* Your task *
Number of lines below with "kafka": work it out and reply with that number only.
Segment Start: Extracted material
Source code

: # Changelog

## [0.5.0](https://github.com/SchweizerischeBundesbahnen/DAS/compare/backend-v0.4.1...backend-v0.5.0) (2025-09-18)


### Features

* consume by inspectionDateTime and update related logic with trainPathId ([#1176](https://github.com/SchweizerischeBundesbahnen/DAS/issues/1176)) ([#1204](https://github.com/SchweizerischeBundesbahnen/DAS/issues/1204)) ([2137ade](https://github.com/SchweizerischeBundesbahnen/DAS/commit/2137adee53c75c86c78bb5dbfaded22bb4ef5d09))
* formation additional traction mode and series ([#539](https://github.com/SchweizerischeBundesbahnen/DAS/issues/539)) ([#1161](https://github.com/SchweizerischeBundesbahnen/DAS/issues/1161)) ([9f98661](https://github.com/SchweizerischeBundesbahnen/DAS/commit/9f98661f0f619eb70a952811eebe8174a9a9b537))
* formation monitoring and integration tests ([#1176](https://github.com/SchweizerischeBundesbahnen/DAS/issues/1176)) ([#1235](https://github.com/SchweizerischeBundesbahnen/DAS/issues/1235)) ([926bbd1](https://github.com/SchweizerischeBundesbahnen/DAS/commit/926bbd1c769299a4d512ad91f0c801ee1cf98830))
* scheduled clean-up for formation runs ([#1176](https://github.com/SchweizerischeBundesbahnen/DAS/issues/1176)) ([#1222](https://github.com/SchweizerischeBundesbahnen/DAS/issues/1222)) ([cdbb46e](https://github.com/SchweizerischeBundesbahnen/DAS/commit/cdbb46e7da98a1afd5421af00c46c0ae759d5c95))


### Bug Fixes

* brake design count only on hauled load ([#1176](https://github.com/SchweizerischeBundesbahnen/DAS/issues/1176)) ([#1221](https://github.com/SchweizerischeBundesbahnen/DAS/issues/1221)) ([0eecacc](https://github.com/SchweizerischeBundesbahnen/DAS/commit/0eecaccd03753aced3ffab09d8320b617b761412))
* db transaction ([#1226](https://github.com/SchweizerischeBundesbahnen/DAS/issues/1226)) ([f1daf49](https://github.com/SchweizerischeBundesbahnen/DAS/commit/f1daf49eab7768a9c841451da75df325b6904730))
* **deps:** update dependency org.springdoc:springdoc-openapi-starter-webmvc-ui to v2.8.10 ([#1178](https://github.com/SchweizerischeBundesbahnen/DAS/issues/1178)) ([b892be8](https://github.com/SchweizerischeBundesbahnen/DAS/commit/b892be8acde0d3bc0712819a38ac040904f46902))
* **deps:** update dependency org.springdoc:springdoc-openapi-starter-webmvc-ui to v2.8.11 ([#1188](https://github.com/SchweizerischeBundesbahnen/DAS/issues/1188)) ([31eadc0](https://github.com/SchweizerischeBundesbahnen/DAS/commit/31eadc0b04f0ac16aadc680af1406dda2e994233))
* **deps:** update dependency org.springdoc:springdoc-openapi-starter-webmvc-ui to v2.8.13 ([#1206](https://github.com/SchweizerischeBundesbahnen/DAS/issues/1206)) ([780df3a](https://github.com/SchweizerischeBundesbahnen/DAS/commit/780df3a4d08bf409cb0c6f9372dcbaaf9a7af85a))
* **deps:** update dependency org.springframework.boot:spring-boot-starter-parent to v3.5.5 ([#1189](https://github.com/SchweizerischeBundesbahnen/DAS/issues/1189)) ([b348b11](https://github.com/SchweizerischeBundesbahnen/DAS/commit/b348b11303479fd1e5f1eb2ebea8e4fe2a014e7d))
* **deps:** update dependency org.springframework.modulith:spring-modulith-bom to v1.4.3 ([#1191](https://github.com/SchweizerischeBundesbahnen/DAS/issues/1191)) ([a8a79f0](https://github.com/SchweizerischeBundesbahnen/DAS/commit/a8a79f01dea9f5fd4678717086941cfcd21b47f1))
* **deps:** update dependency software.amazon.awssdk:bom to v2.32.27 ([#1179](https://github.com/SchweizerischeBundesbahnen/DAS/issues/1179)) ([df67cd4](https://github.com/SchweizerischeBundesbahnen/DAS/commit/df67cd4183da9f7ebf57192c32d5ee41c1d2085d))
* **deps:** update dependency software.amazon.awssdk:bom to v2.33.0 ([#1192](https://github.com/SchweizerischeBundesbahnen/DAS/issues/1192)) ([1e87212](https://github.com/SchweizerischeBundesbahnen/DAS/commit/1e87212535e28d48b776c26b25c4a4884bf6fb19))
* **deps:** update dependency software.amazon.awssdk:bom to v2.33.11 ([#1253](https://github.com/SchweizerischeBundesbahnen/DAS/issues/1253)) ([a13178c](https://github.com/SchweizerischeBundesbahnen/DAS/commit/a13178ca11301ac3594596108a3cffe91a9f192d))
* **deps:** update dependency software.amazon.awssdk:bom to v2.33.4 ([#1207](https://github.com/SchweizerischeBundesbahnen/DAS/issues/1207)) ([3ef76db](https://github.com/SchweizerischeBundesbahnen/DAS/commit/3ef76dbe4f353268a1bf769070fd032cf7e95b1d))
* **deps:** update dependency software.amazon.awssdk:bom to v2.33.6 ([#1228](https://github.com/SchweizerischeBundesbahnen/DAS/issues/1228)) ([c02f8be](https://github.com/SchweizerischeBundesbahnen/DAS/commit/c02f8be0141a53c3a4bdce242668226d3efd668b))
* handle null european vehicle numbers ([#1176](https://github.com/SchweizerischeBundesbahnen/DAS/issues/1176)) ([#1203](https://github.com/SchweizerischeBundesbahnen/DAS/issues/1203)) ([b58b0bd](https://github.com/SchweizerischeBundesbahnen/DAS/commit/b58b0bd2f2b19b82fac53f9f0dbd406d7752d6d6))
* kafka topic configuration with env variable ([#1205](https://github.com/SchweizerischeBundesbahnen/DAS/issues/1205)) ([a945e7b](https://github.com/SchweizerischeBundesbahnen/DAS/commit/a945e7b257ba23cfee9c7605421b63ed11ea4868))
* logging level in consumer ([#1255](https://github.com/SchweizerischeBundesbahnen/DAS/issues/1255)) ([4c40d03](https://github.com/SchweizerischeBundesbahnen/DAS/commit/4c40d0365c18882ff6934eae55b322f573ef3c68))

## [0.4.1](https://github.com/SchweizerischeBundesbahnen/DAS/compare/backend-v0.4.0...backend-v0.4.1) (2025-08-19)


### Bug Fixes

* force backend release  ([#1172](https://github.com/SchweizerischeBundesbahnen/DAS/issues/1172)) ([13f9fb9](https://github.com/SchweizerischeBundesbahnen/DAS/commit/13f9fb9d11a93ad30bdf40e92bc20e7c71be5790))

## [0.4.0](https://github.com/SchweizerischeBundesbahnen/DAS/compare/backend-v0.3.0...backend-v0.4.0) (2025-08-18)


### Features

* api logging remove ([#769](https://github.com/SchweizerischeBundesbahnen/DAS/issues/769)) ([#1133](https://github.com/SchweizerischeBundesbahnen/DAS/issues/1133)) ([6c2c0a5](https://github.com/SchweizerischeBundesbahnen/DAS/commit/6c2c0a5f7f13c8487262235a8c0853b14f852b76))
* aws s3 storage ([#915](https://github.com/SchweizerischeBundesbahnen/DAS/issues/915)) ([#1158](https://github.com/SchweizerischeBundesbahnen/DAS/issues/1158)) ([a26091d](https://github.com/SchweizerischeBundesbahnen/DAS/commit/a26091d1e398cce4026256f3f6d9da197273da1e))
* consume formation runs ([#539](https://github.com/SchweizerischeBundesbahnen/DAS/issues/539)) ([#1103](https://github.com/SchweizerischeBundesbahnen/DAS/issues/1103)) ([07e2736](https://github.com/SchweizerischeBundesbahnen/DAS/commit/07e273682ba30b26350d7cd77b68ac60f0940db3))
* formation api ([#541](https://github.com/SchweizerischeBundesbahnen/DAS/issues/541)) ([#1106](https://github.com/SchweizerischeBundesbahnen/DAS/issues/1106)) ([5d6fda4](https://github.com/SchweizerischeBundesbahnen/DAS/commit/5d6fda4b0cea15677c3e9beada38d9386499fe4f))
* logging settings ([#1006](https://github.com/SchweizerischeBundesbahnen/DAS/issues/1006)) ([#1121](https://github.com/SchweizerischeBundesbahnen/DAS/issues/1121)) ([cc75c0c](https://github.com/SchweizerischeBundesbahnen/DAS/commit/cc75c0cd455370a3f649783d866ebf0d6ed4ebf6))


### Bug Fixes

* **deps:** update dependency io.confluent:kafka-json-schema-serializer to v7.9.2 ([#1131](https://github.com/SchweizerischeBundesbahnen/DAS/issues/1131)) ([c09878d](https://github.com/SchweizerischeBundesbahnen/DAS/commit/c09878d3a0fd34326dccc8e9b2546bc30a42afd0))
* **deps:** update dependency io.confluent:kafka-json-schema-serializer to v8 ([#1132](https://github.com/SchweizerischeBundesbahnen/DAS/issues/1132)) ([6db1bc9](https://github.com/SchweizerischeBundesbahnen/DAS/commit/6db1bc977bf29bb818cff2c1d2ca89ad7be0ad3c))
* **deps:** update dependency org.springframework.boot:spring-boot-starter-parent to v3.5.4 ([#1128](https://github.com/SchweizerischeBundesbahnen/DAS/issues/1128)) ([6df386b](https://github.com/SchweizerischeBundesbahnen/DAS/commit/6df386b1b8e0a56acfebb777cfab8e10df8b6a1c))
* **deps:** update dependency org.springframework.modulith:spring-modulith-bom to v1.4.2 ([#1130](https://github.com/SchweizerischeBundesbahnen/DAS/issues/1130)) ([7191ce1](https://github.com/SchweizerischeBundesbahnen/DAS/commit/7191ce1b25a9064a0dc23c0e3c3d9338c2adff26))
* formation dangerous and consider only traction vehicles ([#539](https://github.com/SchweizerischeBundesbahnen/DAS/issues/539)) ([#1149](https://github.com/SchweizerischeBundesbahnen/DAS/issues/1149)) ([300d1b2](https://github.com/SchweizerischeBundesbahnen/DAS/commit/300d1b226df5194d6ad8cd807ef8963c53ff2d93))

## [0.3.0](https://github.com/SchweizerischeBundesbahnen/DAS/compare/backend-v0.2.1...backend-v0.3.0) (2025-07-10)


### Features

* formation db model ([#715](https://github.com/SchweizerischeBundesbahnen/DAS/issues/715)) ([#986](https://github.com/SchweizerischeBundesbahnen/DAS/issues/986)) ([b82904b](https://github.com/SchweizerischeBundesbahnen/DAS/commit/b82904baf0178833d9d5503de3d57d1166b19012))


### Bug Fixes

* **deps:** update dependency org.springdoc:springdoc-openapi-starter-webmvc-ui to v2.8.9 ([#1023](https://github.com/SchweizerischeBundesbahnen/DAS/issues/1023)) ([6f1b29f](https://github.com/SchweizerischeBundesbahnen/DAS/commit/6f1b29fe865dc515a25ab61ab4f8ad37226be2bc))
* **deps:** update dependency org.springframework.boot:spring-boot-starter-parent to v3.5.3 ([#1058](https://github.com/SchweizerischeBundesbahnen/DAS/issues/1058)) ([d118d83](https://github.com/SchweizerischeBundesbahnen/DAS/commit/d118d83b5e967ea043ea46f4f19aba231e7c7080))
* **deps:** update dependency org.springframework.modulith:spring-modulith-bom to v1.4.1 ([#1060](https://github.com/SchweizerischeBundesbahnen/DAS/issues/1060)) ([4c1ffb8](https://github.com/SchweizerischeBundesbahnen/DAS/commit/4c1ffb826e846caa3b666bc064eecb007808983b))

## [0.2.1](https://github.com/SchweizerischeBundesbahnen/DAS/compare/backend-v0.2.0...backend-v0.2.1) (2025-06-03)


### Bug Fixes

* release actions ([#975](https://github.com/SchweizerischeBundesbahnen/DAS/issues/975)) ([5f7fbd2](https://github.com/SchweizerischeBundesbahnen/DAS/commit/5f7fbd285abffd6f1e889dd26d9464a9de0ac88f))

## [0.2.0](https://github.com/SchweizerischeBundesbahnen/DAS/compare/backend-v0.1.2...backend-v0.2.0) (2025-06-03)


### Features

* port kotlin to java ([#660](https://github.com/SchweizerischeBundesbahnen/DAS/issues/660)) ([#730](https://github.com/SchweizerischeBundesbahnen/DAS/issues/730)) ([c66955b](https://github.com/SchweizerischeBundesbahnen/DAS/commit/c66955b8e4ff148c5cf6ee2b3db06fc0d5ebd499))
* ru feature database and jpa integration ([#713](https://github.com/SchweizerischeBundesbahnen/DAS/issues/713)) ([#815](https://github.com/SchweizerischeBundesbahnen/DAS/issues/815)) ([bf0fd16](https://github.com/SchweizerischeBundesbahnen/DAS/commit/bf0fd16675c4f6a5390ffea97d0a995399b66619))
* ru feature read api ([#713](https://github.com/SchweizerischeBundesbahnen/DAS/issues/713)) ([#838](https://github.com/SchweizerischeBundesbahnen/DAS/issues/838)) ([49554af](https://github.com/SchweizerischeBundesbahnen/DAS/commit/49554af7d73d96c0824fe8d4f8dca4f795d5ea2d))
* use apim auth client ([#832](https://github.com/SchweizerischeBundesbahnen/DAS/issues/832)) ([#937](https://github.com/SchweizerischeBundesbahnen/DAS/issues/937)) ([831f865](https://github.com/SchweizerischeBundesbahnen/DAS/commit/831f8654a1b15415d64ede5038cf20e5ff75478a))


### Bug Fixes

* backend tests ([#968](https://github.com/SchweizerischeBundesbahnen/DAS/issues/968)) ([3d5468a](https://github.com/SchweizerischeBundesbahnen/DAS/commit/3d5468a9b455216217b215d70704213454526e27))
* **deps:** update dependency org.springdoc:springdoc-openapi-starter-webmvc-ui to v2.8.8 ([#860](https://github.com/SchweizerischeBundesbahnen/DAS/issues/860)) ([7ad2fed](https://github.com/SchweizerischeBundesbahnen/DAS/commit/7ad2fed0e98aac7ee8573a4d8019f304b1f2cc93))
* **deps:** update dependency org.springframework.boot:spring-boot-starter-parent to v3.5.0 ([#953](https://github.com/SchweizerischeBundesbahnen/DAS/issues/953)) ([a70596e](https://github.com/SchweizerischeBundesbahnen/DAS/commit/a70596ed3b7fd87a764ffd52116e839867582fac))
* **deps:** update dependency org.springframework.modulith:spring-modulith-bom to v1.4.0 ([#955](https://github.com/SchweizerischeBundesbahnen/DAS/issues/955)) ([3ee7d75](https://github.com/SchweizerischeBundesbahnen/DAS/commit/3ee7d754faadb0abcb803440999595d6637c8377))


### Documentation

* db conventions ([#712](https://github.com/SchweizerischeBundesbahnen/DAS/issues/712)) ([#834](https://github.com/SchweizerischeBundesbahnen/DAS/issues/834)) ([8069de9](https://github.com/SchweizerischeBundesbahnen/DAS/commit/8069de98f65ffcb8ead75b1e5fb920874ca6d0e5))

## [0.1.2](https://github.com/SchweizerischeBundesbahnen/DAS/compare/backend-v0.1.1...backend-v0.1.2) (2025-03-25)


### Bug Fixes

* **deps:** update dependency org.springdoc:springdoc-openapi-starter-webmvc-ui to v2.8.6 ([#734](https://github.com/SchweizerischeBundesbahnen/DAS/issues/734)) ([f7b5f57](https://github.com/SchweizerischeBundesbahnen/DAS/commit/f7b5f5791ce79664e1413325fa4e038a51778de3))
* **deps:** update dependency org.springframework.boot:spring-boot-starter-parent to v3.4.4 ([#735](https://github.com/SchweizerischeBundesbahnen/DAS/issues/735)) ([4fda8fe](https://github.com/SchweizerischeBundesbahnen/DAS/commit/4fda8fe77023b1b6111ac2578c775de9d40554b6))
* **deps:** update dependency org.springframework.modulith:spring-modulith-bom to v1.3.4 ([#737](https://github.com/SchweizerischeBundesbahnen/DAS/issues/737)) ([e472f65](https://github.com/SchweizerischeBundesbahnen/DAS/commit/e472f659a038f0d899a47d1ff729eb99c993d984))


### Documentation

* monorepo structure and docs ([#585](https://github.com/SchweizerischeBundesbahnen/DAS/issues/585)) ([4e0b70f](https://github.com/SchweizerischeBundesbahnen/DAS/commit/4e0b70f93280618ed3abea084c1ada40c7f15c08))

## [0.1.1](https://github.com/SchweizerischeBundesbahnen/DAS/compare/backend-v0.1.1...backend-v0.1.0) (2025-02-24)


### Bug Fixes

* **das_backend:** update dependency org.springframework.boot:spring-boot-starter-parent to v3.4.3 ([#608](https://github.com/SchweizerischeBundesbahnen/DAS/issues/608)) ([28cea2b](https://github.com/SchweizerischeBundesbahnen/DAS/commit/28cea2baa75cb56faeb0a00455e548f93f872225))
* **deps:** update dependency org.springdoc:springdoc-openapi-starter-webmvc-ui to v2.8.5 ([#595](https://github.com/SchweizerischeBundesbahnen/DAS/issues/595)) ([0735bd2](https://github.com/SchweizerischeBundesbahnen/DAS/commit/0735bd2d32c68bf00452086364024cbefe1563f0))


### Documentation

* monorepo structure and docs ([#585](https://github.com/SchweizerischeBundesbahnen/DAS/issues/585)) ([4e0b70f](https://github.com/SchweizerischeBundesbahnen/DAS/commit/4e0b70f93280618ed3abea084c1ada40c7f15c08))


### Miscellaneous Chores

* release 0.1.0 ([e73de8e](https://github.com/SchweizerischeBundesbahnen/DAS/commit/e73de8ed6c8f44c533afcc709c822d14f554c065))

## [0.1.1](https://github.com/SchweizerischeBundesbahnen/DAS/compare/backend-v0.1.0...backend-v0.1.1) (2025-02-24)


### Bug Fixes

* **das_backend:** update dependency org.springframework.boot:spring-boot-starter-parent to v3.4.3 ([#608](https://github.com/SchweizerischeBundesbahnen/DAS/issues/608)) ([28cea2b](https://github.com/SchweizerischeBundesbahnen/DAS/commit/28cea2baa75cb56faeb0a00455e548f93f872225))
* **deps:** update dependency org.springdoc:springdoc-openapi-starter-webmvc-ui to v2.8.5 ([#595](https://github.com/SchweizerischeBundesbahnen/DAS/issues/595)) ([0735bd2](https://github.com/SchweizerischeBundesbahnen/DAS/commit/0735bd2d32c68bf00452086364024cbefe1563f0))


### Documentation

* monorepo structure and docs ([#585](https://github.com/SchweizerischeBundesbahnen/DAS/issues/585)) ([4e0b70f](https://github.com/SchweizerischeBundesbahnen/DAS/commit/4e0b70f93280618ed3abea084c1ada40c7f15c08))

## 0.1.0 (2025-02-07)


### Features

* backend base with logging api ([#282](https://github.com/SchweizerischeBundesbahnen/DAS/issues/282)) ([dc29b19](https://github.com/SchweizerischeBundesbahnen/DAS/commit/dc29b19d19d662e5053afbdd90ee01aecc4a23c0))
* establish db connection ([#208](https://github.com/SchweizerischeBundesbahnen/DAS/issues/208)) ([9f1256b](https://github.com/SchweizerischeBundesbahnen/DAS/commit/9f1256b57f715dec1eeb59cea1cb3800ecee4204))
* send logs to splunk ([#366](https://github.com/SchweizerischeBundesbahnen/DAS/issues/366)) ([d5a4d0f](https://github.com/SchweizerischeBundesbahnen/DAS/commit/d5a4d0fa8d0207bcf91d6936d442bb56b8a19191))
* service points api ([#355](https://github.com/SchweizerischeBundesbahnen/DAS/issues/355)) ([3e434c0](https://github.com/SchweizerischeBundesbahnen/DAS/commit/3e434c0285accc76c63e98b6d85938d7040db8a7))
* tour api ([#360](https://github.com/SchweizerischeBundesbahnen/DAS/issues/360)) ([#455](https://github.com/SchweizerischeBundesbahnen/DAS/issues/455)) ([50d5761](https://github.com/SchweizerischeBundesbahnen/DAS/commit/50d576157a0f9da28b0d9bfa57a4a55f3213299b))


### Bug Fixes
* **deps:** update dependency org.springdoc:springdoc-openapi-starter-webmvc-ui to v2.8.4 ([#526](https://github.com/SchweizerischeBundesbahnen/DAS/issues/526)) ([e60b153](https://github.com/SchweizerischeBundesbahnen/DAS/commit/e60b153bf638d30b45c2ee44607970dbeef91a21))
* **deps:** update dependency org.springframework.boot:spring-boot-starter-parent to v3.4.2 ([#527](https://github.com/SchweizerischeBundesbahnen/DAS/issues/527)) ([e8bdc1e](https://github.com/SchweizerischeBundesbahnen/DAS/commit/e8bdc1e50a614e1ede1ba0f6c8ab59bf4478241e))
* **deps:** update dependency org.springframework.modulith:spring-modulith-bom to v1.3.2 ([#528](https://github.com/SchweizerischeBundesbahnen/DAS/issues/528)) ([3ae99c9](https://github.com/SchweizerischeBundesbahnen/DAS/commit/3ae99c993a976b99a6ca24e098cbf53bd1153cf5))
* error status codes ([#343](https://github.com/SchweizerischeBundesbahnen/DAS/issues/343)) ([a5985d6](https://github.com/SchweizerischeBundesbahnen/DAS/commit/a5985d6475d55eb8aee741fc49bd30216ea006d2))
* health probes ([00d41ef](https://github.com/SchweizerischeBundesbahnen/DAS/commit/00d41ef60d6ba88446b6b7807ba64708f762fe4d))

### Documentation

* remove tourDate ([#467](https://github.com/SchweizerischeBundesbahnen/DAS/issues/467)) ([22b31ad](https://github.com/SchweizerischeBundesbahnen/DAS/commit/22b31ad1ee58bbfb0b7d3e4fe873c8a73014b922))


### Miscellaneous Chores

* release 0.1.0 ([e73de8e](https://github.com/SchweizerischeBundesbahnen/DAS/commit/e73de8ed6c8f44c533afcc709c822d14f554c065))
Segment End: Extracted material
* Output below *
3